BEGIN

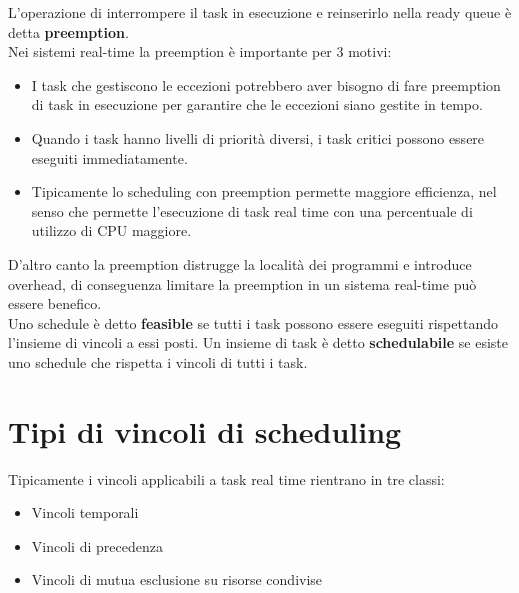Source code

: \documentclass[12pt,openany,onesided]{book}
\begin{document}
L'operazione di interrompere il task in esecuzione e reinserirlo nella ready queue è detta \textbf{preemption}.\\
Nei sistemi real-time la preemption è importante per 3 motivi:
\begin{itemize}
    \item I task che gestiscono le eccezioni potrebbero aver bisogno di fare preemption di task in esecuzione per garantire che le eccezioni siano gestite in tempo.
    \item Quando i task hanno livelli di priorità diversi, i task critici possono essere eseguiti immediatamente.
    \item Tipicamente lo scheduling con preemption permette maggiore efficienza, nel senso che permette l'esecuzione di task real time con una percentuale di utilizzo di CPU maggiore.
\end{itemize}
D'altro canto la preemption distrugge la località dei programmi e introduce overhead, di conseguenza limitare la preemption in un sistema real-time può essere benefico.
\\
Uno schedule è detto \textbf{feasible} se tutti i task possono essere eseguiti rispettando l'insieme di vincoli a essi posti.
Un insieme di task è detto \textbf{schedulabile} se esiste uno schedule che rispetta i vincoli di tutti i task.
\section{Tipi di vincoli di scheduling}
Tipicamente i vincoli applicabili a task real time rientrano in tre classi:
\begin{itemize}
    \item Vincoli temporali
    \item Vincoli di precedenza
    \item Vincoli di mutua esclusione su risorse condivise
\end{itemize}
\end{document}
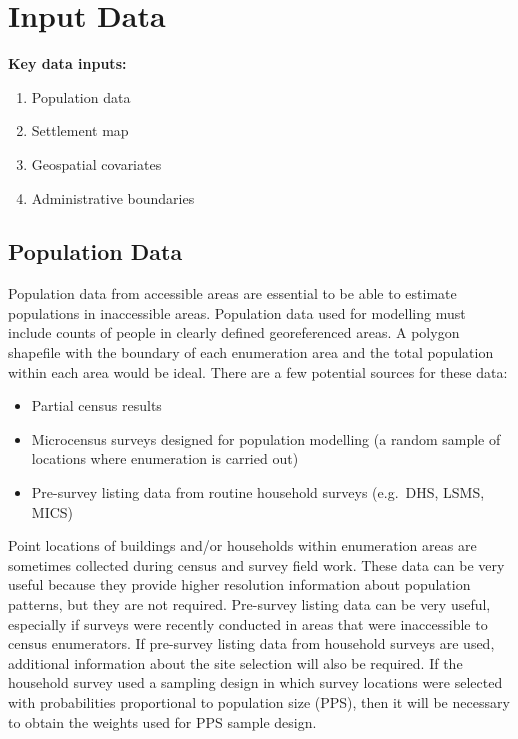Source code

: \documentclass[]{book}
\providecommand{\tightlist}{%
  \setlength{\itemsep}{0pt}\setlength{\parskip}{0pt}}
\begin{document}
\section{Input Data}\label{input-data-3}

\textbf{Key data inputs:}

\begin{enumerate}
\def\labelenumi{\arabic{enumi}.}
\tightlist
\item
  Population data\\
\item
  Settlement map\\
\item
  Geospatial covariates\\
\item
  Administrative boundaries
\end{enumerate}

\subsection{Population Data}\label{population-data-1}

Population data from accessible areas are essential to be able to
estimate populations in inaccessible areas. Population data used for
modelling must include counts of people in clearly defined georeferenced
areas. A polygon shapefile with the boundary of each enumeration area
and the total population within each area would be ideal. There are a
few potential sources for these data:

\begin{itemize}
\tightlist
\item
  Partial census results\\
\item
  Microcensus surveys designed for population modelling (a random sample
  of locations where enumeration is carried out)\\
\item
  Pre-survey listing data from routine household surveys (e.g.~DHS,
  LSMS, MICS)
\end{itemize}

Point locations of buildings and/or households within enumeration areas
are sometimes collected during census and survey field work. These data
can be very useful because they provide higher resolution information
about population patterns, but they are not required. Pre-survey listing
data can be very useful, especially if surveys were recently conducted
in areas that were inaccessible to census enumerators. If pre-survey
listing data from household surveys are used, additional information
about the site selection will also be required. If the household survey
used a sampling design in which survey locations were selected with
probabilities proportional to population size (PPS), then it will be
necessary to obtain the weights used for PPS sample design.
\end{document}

END
BEGIN

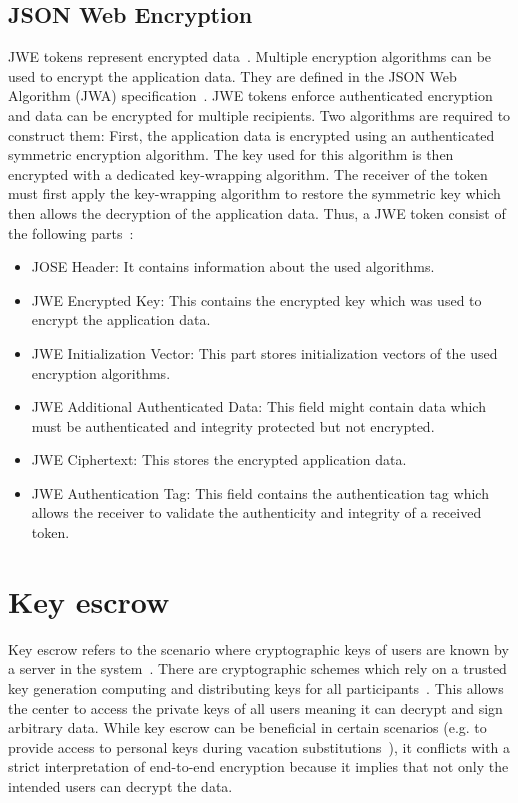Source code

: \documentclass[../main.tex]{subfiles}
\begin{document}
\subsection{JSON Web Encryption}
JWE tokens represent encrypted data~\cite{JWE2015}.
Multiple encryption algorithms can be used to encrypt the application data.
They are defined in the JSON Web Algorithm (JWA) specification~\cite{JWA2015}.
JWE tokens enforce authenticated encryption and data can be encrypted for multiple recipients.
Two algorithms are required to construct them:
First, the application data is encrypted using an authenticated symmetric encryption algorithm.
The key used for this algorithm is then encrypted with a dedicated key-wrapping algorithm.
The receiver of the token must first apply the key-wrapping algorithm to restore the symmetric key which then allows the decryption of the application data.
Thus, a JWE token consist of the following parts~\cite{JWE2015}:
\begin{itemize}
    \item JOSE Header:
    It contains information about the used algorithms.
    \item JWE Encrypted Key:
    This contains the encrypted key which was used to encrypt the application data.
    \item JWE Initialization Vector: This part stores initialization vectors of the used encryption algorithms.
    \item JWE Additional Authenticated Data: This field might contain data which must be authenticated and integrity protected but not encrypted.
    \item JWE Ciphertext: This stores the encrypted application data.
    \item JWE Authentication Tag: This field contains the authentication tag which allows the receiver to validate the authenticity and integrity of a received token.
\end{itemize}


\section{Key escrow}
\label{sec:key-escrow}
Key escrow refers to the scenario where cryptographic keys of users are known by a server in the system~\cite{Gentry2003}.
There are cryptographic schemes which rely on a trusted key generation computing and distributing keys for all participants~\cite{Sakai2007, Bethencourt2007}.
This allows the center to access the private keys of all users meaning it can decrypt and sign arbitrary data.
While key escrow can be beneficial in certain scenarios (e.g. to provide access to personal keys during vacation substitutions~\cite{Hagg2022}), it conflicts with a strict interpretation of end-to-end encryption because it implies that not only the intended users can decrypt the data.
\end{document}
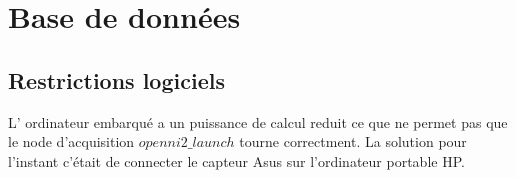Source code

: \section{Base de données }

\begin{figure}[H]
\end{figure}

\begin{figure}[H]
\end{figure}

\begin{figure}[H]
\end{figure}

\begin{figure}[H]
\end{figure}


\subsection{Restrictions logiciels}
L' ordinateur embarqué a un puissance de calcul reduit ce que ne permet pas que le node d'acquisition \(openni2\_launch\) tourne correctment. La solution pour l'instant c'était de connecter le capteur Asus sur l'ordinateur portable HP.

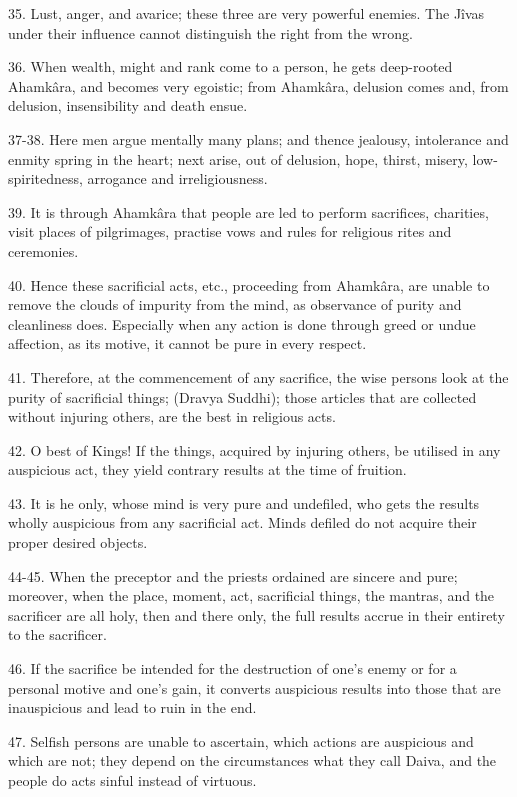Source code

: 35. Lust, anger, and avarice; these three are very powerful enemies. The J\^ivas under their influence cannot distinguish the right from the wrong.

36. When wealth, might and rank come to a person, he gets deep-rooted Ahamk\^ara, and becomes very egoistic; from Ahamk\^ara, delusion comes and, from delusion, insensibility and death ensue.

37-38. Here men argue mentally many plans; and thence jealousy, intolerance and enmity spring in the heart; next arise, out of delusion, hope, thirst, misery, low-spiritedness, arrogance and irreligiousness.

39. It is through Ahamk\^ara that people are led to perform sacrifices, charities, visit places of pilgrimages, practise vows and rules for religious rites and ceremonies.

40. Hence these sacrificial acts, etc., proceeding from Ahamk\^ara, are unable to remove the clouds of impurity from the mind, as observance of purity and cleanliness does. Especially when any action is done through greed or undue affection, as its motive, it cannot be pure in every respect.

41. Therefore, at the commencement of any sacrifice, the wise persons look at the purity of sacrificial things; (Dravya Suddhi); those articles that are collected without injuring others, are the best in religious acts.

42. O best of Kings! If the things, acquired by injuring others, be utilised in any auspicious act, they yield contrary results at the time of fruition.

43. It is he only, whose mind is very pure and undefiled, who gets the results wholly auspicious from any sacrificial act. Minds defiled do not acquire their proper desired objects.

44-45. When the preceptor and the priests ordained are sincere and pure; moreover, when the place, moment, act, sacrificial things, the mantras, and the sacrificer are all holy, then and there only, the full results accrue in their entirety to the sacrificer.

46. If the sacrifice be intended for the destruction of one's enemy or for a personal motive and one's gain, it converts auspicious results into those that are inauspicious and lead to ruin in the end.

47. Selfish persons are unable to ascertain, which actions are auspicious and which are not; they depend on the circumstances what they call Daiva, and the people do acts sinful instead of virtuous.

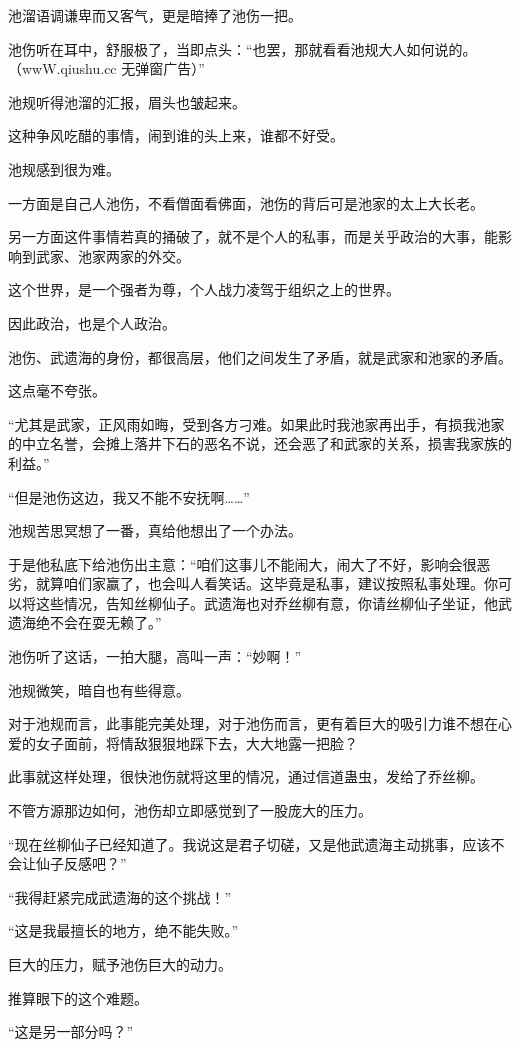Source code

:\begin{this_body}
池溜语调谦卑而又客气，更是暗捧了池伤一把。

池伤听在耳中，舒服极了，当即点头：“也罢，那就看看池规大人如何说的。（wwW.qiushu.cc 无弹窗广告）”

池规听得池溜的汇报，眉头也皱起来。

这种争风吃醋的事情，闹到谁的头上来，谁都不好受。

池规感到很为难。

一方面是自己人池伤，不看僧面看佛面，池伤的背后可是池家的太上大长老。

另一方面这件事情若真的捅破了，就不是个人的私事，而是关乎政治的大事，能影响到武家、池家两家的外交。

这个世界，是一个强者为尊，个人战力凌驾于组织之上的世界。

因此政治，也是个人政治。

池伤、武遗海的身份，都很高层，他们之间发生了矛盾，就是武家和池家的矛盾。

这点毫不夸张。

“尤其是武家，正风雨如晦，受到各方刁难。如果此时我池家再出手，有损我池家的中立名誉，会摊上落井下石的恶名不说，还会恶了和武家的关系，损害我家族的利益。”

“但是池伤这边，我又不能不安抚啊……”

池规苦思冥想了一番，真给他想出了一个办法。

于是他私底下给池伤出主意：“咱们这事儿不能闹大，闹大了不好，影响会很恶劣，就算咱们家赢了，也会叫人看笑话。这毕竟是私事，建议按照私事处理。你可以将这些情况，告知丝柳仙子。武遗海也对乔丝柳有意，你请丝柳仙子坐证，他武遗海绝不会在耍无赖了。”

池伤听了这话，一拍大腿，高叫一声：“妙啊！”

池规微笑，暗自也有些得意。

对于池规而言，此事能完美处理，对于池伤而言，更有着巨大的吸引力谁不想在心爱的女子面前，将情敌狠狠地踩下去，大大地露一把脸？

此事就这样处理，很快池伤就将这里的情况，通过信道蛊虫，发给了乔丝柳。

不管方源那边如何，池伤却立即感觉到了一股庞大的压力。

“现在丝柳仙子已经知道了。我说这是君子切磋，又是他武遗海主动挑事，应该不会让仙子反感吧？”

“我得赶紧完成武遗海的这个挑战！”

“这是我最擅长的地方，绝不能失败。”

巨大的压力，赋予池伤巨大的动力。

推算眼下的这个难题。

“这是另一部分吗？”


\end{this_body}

END

→ **What you will do**
Search the entries above for the string "schedule". Copy each line in which it appears.

→ **Task result**
Uno schedule è detto \textbf{feasible} se tutti i task possono essere eseguiti rispettando l'insieme di vincoli a essi posti.
Un insieme di task è detto \textbf{schedulabile} se esiste uno schedule che rispetta i vincoli di tutti i task.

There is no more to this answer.